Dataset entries
········

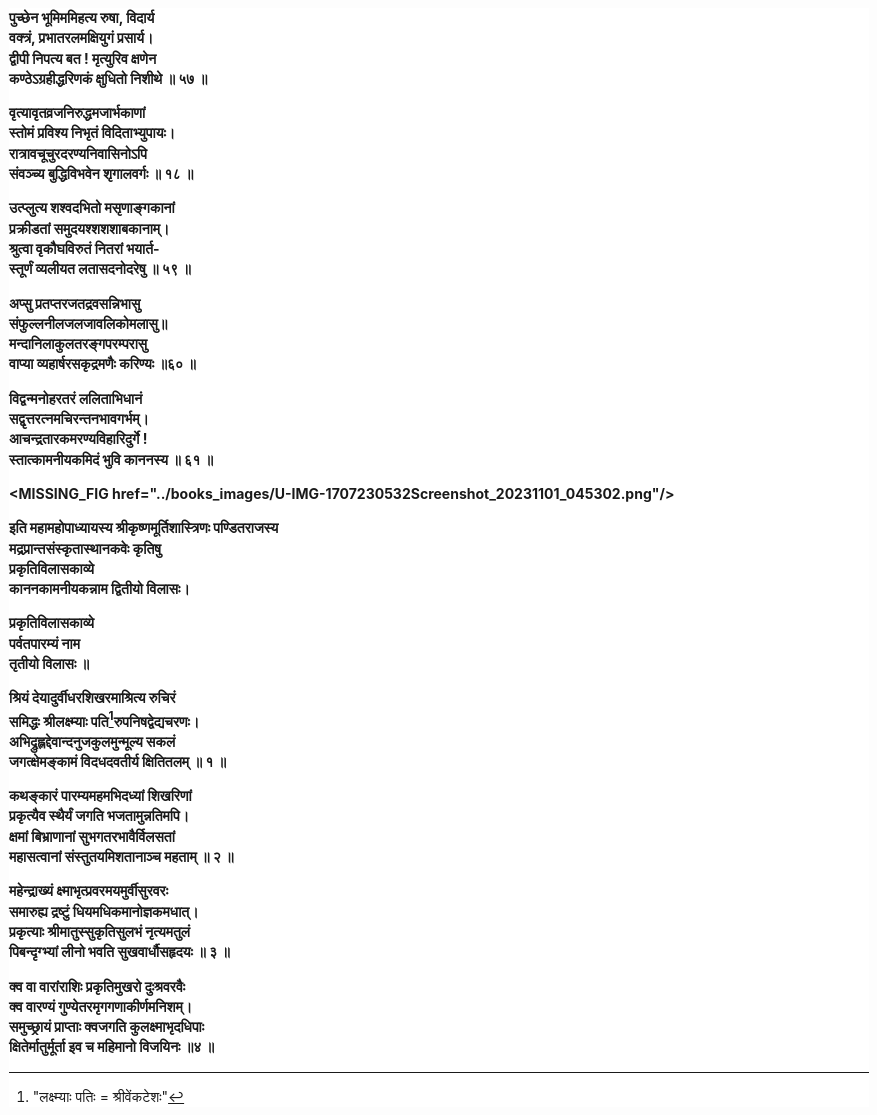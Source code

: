 **पुच्छेन भूमिममिहत्य रुषा, विदार्य  
वक्त्रं, प्रभातरलमक्षियुगं प्रसार्य।  
द्वीपी निपत्य बत ! मृत्युरिव क्षणेन  
कण्ठेऽग्रहीद्धरिणकं क्षुधितो निशीथे ॥ ५७ ॥**

**वृत्यावृतव्रजनिरुद्धमजार्भकाणां  
स्तोमं प्रविश्य निभृतं विदिताभ्युपायः।  
रात्रावचूचुरदरण्यनिवासिनोऽपि  
संवञ्च्य बुद्धिविभवेन शृगालवर्गः ॥ १८ ॥**

**उत्प्लुत्य शश्वदभितो मसृणाङ्गकानां  
प्रक्रीडतां समुदयश्शशशाबकानाम्।  
श्रुत्वा वृकौघविरुतं नितरां भयार्त-  
स्तूर्णं व्यलीयत लतासदनोदरेषु ॥ ५९ ॥**

**अप्सु प्रतप्तरजतद्रवसन्निभासु  
संफुल्लनीलजलजावलिकोमलासु॥  
मन्दानिलाकुलतरङ्गपरम्परासु  
वाप्या व्यहार्षरसकृद्रमणैः करिण्यः ॥६० ॥**

**विद्वन्मनोहरतरं ललिताभिधानं  
सद्वृत्तरत्नमचिरन्तनभावगर्भम्।  
आचन्द्रतारकमरण्यविहारिदुर्गे !  
स्तात्कामनीयकमिदं भुवि काननस्य ॥ ६१ ॥**

**<MISSING_FIG href="../books_images/U-IMG-1707230532Screenshot_20231101_045302.png"/>**

**इति महामहोपाध्यायस्य श्रीकृष्णमूर्तिशास्त्रिणः पण्डितराजस्य  
मद्रप्रान्तसंस्कृतास्थानकवेः कृतिषु  
प्रकृतिविलासकाव्ये  
काननकामनीयकन्नाम द्वितीयो विलासः।**

**प्रकृतिविलासकाव्ये  
पर्वतपारम्यं नाम  
तृतीयो विलासः ॥**

**श्रियं देयादुर्वीधरशिखरमाश्रित्य रुचिरं  
समिद्धः श्रीलक्ष्म्याः पति[^2]रुपनिषद्वेद्यचरणः।  
अभिद्रुह्लद्देवान्दनुजकुलमुन्मूल्य सकलं  
जगत्क्षेमङ्कामं विदधदवतीर्य क्षितितलम् ॥ १ ॥**

[^2]: "लक्ष्म्याः पतिः = श्रीवेंकटेशः"

**कथङ्कारं पारम्यमहमभिदध्यां शिखरिणां  
प्रकृत्यैव स्थैर्यं जगति भजतामुन्नतिमपि।  
क्षमां बिभ्राणानां सुभगतरभावैर्विलसतां  
महासत्वानां संस्तुतयमिशतानाञ्च महताम् ॥ २ ॥**

**महेन्द्राख्यं क्ष्माभृत्प्रवरमयमुर्वीसुरवरः  
समारुह्य द्रष्टुं धियमधिकमानोज्ञकमधात्।  
प्रकृत्याः श्रीमातुस्सुकृतिसुलभं नृत्यमतुलं  
पिबन्दृग्भ्यां लीनो भवति सुखवार्धौसहृदयः ॥ ३ ॥**

**क्व वा वारांराशिः प्रकृतिमुखरो दुःश्रवरवैः  
क्व वारण्यं गुण्येतरमृगगणाकीर्णमनिशम्।  
समुच्छ्रायं प्राप्ताः क्वजगति कुलक्ष्माभृदधिपाः  
क्षितेर्मातुर्मूर्ता इव च महिमानो विजयिनः ॥४ ॥**


[^1]: "सुदेवो असि वरुण यस्य ते सप्तसिन्धव अनुक्षरन्ति काकुदं सूर्म्यं सुषिरामिका"
[^15]: # "अवपूर्वात्स्यतेर्लुङ्"
[^16]: # "अन्तर्वाहिनी = सरस्वती"
[^17]: # "उद्भान्तीति शत्रन्तम्"
[^18]: # "शीतकः = अलसः"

········

__What the task asks__.
Once you reach the line that contains "क्षमां बिभ्राणानां सुभगतरभावैर्विलसतां", print it and every line after it exactly as written, stopping at the last line of the records and adding nothing.

__Written answer__.
क्षमां बिभ्राणानां सुभगतरभावैर्विलसतां  
महासत्वानां संस्तुतयमिशतानाञ्च महताम् ॥ २ ॥**

**महेन्द्राख्यं क्ष्माभृत्प्रवरमयमुर्वीसुरवरः  
समारुह्य द्रष्टुं धियमधिकमानोज्ञकमधात्।  
प्रकृत्याः श्रीमातुस्सुकृतिसुलभं नृत्यमतुलं  
पिबन्दृग्भ्यां लीनो भवति सुखवार्धौसहृदयः ॥ ३ ॥**

**क्व वा वारांराशिः प्रकृतिमुखरो दुःश्रवरवैः  
क्व वारण्यं गुण्येतरमृगगणाकीर्णमनिशम्।  
समुच्छ्रायं प्राप्ताः क्वजगति कुलक्ष्माभृदधिपाः  
क्षितेर्मातुर्मूर्ता इव च महिमानो विजयिनः ॥४ ॥**


[^1]: "सुदेवो असि वरुण यस्य ते सप्तसिन्धव अनुक्षरन्ति काकुदं सूर्म्यं सुषिरामिका"
[^15]: # "अवपूर्वात्स्यतेर्लुङ्"
[^16]: # "अन्तर्वाहिनी = सरस्वती"
[^17]: # "उद्भान्तीति शत्रन्तम्"
[^18]: # "शीतकः = अलसः"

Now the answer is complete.